» **Activity**:
Every record must be transcribed in its entirety, apart from the images, which are to be omitted.

(Provided material begins)

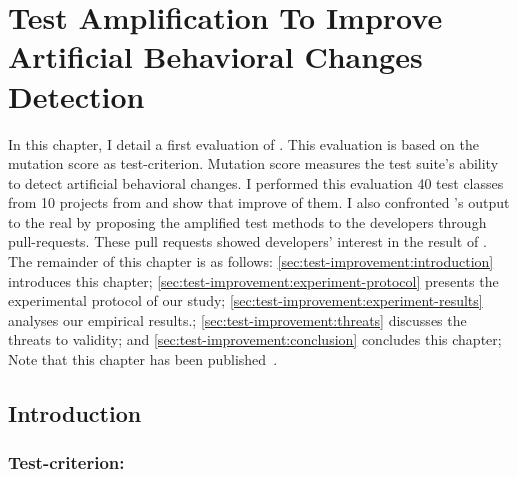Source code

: \chapter{Test Amplification To Improve Artificial Behavioral Changes Detection}

\begin{chaptersummary}
	In this chapter, I detail a first evaluation of \dspot. 
	This evaluation is based on the mutation score as test-criterion.
	Mutation score measures the test suite's ability to detect artificial behavioral changes.
	I performed this evaluation 40 test classes from 10 projects from \gh and show that \dspot improve  of them.
	I also confronted \dspot's output to the real by proposing the amplified test methods to the developers through pull-requests.
	These pull requests showed developers' interest in the result of \dspot.
	The remainder of this chapter is as follows:
	\autoref{sec:test-improvement:introduction} introduces this chapter;
	\autoref{sec:test-improvement:experiment-protocol} presents the experimental protocol of our study;
	\autoref{sec:test-improvement:experiment-results} analyses our empirical results.;
	\autoref{sec:test-improvement:threats} discusses the threats to validity;
	and \autoref{sec:test-improvement:conclusion} concludes this chapter;
	Note that this chapter has been published~\cite{Danglot2019}.
\end{chaptersummary}

\minitoc

\graphicspath{{.}{chapitres/test-improvement/}}

\section{Introduction}
\label{sec:test-improvement:introduction}

\subsection{Test-criterion: \ms}
\label{subsec:test-improvement:introduction:test-criterion}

(Provided material ends)

» **Response to the exercise**:
Source code

: \chapter{Test Amplification To Improve Artificial Behavioral Changes Detection}

\begin{chaptersummary}
	In this chapter, I detail a first evaluation of \dspot. 
	This evaluation is based on the mutation score as test-criterion.
	Mutation score measures the test suite's ability to detect artificial behavioral changes.
	I performed this evaluation 40 test classes from 10 projects from \gh and show that \dspot improve  of them.
	I also confronted \dspot's output to the real by proposing the amplified test methods to the developers through pull-requests.
	These pull requests showed developers' interest in the result of \dspot.
	The remainder of this chapter is as follows:
	\autoref{sec:test-improvement:introduction} introduces this chapter;
	\autoref{sec:test-improvement:experiment-protocol} presents the experimental protocol of our study;
	\autoref{sec:test-improvement:experiment-results} analyses our empirical results.;
	\autoref{sec:test-improvement:threats} discusses the threats to validity;
	and \autoref{sec:test-improvement:conclusion} concludes this chapter;
	Note that this chapter has been published~\cite{Danglot2019}.
\end{chaptersummary}

\minitoc

\graphicspath{{.}{chapitres/test-improvement/}}

\section{Introduction}
\label{sec:test-improvement:introduction}

\subsection{Test-criterion: \ms}
\label{subsec:test-improvement:introduction:test-criterion}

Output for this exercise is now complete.